Examples for separate signatures are Windows catalog files (.cat) and detached signature files used on Linux (.sig).
Package and manifest signatures
Some signing methods use a combination of embedded and separate signatures.
- Microsoft Installer (MSI) uses embedded signatures for the package file, thereby implicitly signing all files within the package. However, this information is lost after installation.
- Several formats use manifest files that contain hash codes of other files. Since this often includes files that are supposed to change, such as configuration files, signatures are usually not verified after installation.
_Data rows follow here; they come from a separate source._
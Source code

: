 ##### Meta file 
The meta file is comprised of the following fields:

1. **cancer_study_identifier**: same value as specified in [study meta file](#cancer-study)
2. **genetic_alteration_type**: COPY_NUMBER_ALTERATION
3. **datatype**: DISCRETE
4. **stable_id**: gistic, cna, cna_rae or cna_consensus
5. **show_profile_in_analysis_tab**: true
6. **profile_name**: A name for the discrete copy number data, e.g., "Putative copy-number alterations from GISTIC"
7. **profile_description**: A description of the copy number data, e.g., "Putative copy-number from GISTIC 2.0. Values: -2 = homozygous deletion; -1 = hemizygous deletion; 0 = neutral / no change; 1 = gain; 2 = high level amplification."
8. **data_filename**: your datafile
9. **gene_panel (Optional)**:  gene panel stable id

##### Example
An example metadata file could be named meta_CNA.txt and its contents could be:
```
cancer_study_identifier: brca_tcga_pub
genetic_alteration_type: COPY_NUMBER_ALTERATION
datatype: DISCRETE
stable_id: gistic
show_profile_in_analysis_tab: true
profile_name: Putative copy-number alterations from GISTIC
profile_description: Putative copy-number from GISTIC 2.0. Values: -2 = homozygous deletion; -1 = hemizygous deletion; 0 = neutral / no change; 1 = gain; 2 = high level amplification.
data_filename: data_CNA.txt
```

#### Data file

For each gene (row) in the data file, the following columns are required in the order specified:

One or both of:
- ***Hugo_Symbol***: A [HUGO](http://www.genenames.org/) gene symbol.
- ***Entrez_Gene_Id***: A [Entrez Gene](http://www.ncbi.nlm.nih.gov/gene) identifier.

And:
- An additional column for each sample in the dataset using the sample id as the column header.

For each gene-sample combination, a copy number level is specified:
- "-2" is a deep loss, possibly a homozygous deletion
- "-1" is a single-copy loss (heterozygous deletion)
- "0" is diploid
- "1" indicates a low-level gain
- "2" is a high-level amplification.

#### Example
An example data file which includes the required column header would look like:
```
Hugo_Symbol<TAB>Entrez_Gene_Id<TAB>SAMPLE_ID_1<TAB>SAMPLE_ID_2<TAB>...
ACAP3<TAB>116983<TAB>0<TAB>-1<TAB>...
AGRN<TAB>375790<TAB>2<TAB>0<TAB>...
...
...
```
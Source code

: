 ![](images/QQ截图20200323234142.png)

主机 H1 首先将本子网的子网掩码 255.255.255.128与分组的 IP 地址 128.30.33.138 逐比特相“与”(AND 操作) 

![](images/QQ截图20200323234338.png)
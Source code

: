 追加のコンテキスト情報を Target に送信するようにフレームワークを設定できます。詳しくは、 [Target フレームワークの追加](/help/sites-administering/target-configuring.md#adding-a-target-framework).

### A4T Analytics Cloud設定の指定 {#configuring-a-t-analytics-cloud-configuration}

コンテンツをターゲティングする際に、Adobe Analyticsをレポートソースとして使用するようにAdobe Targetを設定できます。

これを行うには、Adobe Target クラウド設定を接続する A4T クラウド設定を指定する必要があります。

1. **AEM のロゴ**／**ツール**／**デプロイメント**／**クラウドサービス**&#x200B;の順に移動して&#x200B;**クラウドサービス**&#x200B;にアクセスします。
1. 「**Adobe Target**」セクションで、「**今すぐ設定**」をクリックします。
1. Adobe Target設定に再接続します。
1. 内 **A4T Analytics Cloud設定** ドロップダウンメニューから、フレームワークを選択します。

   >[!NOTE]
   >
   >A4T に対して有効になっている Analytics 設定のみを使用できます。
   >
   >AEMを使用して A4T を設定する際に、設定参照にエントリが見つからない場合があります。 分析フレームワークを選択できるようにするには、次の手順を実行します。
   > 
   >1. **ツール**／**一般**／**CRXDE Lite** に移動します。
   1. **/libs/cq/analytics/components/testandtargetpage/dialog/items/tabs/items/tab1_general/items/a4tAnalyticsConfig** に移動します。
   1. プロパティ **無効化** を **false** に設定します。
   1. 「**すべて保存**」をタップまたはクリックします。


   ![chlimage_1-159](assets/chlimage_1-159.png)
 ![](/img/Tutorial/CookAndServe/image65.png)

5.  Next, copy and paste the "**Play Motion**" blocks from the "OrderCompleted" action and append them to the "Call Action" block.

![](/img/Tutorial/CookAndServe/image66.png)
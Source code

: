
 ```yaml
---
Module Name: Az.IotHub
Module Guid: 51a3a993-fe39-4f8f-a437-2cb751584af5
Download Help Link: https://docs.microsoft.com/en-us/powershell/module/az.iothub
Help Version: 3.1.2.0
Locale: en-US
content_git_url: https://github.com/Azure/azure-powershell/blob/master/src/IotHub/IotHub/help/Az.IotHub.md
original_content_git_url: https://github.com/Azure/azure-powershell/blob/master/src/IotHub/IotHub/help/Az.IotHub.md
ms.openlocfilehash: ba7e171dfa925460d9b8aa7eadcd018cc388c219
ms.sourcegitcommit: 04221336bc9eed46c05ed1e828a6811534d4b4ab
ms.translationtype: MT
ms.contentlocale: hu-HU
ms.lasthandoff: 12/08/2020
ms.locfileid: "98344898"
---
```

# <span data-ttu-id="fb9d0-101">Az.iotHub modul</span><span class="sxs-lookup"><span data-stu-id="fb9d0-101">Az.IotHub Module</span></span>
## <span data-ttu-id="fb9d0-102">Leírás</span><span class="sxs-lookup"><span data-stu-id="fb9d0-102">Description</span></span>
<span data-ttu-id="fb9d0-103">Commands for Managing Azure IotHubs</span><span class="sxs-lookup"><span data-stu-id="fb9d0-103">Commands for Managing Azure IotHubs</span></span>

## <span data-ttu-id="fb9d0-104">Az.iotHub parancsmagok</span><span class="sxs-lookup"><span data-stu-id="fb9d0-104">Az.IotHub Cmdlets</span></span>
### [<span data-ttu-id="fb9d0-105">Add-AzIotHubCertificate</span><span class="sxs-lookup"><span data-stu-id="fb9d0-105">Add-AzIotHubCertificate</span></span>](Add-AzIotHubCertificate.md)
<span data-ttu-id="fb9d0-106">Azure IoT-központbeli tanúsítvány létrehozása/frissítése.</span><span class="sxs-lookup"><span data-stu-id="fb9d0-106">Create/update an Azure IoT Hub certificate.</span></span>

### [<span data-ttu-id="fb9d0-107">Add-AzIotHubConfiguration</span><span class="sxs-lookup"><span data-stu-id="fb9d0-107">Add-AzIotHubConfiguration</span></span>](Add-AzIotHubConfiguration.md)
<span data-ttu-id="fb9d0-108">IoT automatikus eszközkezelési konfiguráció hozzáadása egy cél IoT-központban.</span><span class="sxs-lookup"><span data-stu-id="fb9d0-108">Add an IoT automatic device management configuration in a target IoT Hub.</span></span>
In order to get all benefits from code signing, especially post-installation verification, executable files within packages and manifests must first be signed individually.
Signature validation
A client that wants to verify a signature needs to perform several steps, all of them must succeed in order for a signature to be considered valid.
- The hash digest for the signed artifact is calculated
- All signatures and counter-signatures are validated cryptographically
- Only trusted cryptographic algorithms may be used
- The certificate must be valid
- It must have the key usage attributes necessary for the intended purpose (for example, code signing)
- The validity period must cover the current date, or, if a time stamp is present, the time stamp date
- The certificate must not have been revoked; if a time stamp is present, it must not have been revoked before the time stamp date
- The certificate must be trusted: it is either trusted by the client or the certificate chain reliably leads to a trusted root certificate
Note that some platforms use additional mechanisms to verify the reliability of a piece of software that may or may not take signature information into account. The most prevalent mechanism is Microsoft SmartScreen, a cloud-based service that assigns reputation to certificates based on global usage monitoring.
Hash digests
A signature is supposed to be authoritative for entire files, but the actual signing algorithm usually only accepts a small digest for input.
Why do we need hash digests?
- Input: The actual signing is supposed to take place within a secure system that owns (and protects) the private key, such as a hardware security module (HSM). Also, time stamp authorities (TSAs) must be called over the internet. Submitting large files to a HSM or TSA would not be a good use of resources.
- Output: If the entire file is signed, the signature would be as large as the file itself. So either the file size would double, or the actual signed file would have to be reconstructed from the signature (which is essentially the encrypted input).
The first step in all signing operations is therefore the calculation of a cryptographic hash digest. A hash algorithm generates a single number, typically from a larger binary file. This number is called digest. Any modification to the original file, no matter how small, is supposed to result in a different digest.
However, even for large digests (using many bits), there is a chance that different files may result in the same digest, which is called a hash collision. The chance of an accidental collision for a large digest is so small that it can usually be neglected. That said, a hacker might deliberately forge a file that results in the same digest as a signed one, making it possible to copy a valid signature from an existing file.
Choosing the right cryptographic hash algorithm is supposed to make this impossible with current hardware. Algorithms that are considered to be secure include SHA-2 and SHA-3. SHA-1 and MD5 were once popular, but are now considered forgeable and should no longer be used in any cryptographic context. In fact, they are increasingly rejected during signature verification.
Acceptable hash algorithms:
- Use: SHA-2, SHA-3
- Do not use: SHA-1, MD5
The most commonly used variant today is SHA-256, which is short for SHA-2 with a 256 bit digest.
Always use SHA-2 Time Stamp Authorities
Since time stamps are signatures too, they also need a hash algorithm. Many CAs provide SHA-1 and SHA-2, but SHA-1 is still the default in many scenarios.
Since time stamps are valid for many years, it’s all the more important to use SHA-2 TSAs. Consult your CA’s documentation for the correct SHA-2 URLs.